Originally Posted By: spasm3
It's a sag issue, but not with the frame. The bottom hinge probably wears on the inside radius on the side of the door. The top wears on the inside radius near the frame side. ( The rod running down the middle probably has flat spots too).

I have considered swapping the top and bottom hinges and lubing them well when i do. but that involves removing the door and hinge side of the frame to take it apart. Its more work than i have time for right now.


Do you know if there is a rod that goes the whole length, that all hinges pivot about?

Can you actually swap hinges as you say?
 
Originally Posted By: JHZR2
Originally Posted By: spasm3
It's a sag issue, but not with the frame. The bottom hinge probably wears on the inside radius on the side of the door. The top wears on the inside radius near the frame side. ( The rod running down the middle probably has flat spots too).

I have considered swapping the top and bottom hinges and lubing them well when i do. but that involves removing the door and hinge side of the frame to take it apart. Its more work than i have time for right now.


Do you know if there is a rod that goes the whole length, that all hinges pivot about?

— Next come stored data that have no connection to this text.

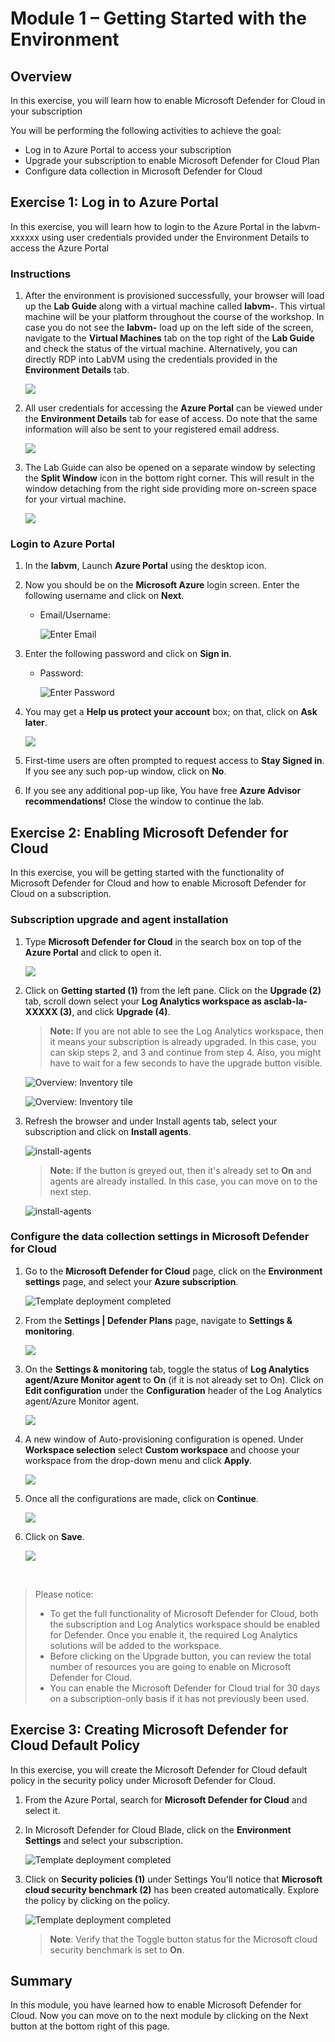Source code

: # Module 1 – Getting Started with the Environment

## Overview

In this exercise, you will learn how to enable Microsoft Defender for Cloud in your subscription

You will be performing the following activities to achieve the goal:

  - Log in to Azure Portal to access your subscription
  - Upgrade your subscription to enable Microsoft Defender for Cloud Plan
  - Configure data collection in Microsoft Defender for Cloud

## Exercise 1: Log in to Azure Portal

In this exercise, you will learn how to login to the Azure Portal in the labvm-xxxxxx using user credentials provided under the Environment Details to access the Azure Portal

### Instructions 

1. After the environment is provisioned successfully, your browser will load up the **Lab Guide** along with a virtual machine called **labvm-<inject key="DeploymentID" enableCopy="false"/>**. This virtual machine will be your platform throughout the course of the workshop. In case you do not see the **labvm-<inject key="DeploymentID" enableCopy="false"/>** load up on the left side of the screen, navigate to the **Virtual Machines** tab on the top right of the **Lab Guide** and check the status of the virtual machine. Alternatively, you can directly RDP into LabVM using the credentials provided in the **Environment Details** tab.

    ![](../Images/Sh16.png)

1. All user credentials for accessing the **Azure Portal** can be viewed under the **Environment Details** tab for ease of access. Do note that the same information will also be sent to your registered email address. 

    ![](../Images/Sh17.png)

1. The Lab Guide can also be opened on a separate window by selecting the **Split Window** icon in the bottom right corner. This will result in the window detaching from the right side providing more on-screen space for your virtual machine.

    ![](../Images/Sh18.png)

### Login to Azure Portal 

1. In the **labvm**, Launch **Azure Portal** using the desktop icon.

1. Now you should be on the **Microsoft Azure** login screen. Enter the following username and click on **Next**.  

   * Email/Username: <inject key="AzureAdUserEmail"></inject> 

        ![](../Images/azure-login-enter-email.png "Enter Email") 

1. Enter the following password and click on **Sign in**. 

   * Password: <inject key="AzureAdUserPassword"></inject> 

        ![](../Images/azure-login-enter-password1.png "Enter Password") 

1. You may get a **Help us protect your account** box; on that, click on **Ask later**.

    ![](../Images/c1.png) 
 
1. First-time users are often prompted to request access to **Stay Signed in**. If you see any such pop-up window, click on **No**.

1. If you see any additional pop-up like, You have free **Azure Advisor recommendations!** Close the window to continue the lab.


## Exercise 2: Enabling Microsoft Defender for Cloud

In this exercise, you will be getting started with the functionality of Microsoft Defender for Cloud and how to enable Microsoft Defender for Cloud on a subscription.

### Subscription upgrade and agent installation

1. Type **Microsoft Defender for Cloud** in the search box on top of the **Azure Portal** and click to open it.

    ![](../Images/m3e1s1.png)

1. Click on **Getting started (1)** from the left pane. Click on the **Upgrade (2)** tab, scroll down select your **Log Analytics workspace as asclab-la-XXXXX (3)**, and click **Upgrade (4)**.

    > **Note:** If you are not able to see the Log Analytics workspace, then it means your subscription is already upgraded. In this case, you can skip steps 2, and 3 and continue from step 4. Also, you might have to wait for a few seconds to have the upgrade button visible.

    ![Overview: Inventory tile](../Images/lab1-1.png)

    ![Overview: Inventory tile](../Images/lab1-2.png) 

1. Refresh the browser and under Install agents tab, select your subscription and click on **Install agents**. 

    ![install-agents](../Images/lab1-3.png)
   
    > **Note:** If the button is greyed out, then it's already set to **On** and agents are already installed. In this case, you can move on to the next step.

    ![install-agents](../Images/installagents1.png)

### Configure the data collection settings in Microsoft Defender for Cloud

1. Go to the **Microsoft Defender for Cloud** page, click on the **Environment settings** page, and select your **Azure subscription**.

    ![Template deployment completed](../Images/security1.2.png)

1. From the **Settings | Defender Plans** page, navigate to **Settings & monitoring**.

    ![](../Images/secure-3.png)

1. On the **Settings & monitoring** tab, toggle the status of **Log Analytics agent/Azure Monitor agent** to **On** (if it is not already set to On). Click on **Edit configuration** under the **Configuration** header of the Log Analytics agent/Azure Monitor agent.

    ![](../Images/secure-2.png)
    
1. A new window of Auto-provisioning configuration is opened. Under **Workspace selection** select **Custom workspace** and choose your workspace from the drop-down menu and click **Apply**.

     ![](../Images/mod1-ex2-2.png)
  

1. Once all the configurations are made, click on **Continue**.

    ![](../Images/secure-4.png)
    
1. Click on **Save**. 

    ![](../Images/1.1.png)


<br>

> Please notice:
> * To get the full functionality of Microsoft Defender for Cloud, both the subscription and Log Analytics workspace should be enabled for Defender. Once you enable it,  the required Log Analytics solutions will be added to the workspace.
> * Before clicking on the Upgrade button, you can review the total number of resources you are going to enable on Microsoft Defender for Cloud.
> * You can enable the Microsoft Defender for Cloud trial for 30 days on a subscription-only basis if it has not previously been used.

## Exercise 3: Creating Microsoft Defender for Cloud Default Policy

In this exercise, you will create the Microsoft Defender for Cloud default policy in the security policy under Microsoft Defender for Cloud.

1. From the Azure Portal, search for **Microsoft Defender for Cloud** and select it.
   
1. In Microsoft Defender for Cloud Blade, click on the **Environment Settings** and select your subscription.

    ![Template deployment completed](../Images/m1e2.1s2.png)
   
1. Click on **Security policies (1)** under Settings You'll notice that **Microsoft cloud security benchmark (2)** has been created automatically. Explore the policy by clicking on the policy.

    ![Template deployment completed](../Images/Sh14.png)
   
   > **Note**: Verify that the Toggle button status for the Microsoft cloud security benchmark is set to **On**.
    
## Summary

In this module, you have learned how to enable Microsoft Defender for Cloud. Now you can move on to the next module by clicking on the Next button at the bottom right of this page.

Can you actually swap hinges as you say?


Mine looks like you can, but i have not tried it yet. I have this project in mind for the fall. I don't remember the make of my door, but i'm thinking its anderson as well. It LOOKS like i can take the hinge side of the frame off and then i can see the top of the hinge. My hinges have screws holding them in. So if i can get what i think is a long hinge rod out, i will switch the bottom and top hinges, I trying to decide what i would lube them with if that works. A water resistant grease?
 
Originally Posted By: CT8
I have the same hinge setup on an Anderson Emco doos and it sags as well. I decided it was easier to buy a new house.


I like how you think.
 
Hey guys - has anyone figured this out yet? I am currently having the same problem after 3 years installed by Home Depot.
I am also curious if the 10yr Warranty Andersen/Emco advertises would cover this problem - as it relates to the door frame:
"DOOR FRAME: EMCO Enterprises, Inc. (EMCO) warrants the door frame, hinges, and painted finish on EMCO® storm door products to be free from defects in manufacturing, materials, paint adhesion, or workmanship, under normal use, for ten (10) years or as long as the original consumer purchaser owns the home in which the door was initially installed, whichever is shorter."
 
Shoot - well, we are planning on moving in Spring 2021. So as long as they fix it NOW and free, I won't mind toooooo much. Still is a bummer. I feel that I wouldn't care AS MUCH if they didn't make a product that makes it difficult to shim or straighten. I can't find any way to shim this style at all. So even if it is not their fault that my house is shifting - I should STILL be able to make adjustments every other few years without calling - with this style, there is no adjustment. The hinges are fixed to the frame. Shimming is not an option
Unless I perform open-heart surgery on my door frame in 32 degree weather (which I'm not)
 
Has the door itself sagged? Maybe a turnbuckle is required to pull it back into square?
 
They are low end Home Depot products.

Ours was the highest-end that was sold. Who sells a better storm door?


As to the question of resolution, Andersen sent new hardware as part of the lifetime warranty. Once I did the swap, I could take out the old HW, and saw that they are spring loaded plastic pieces.
I lubed well with a ptfe loaded grease, put a piece of sheet aluminum under the hinge bar on the bottom half, and it worked fairly well.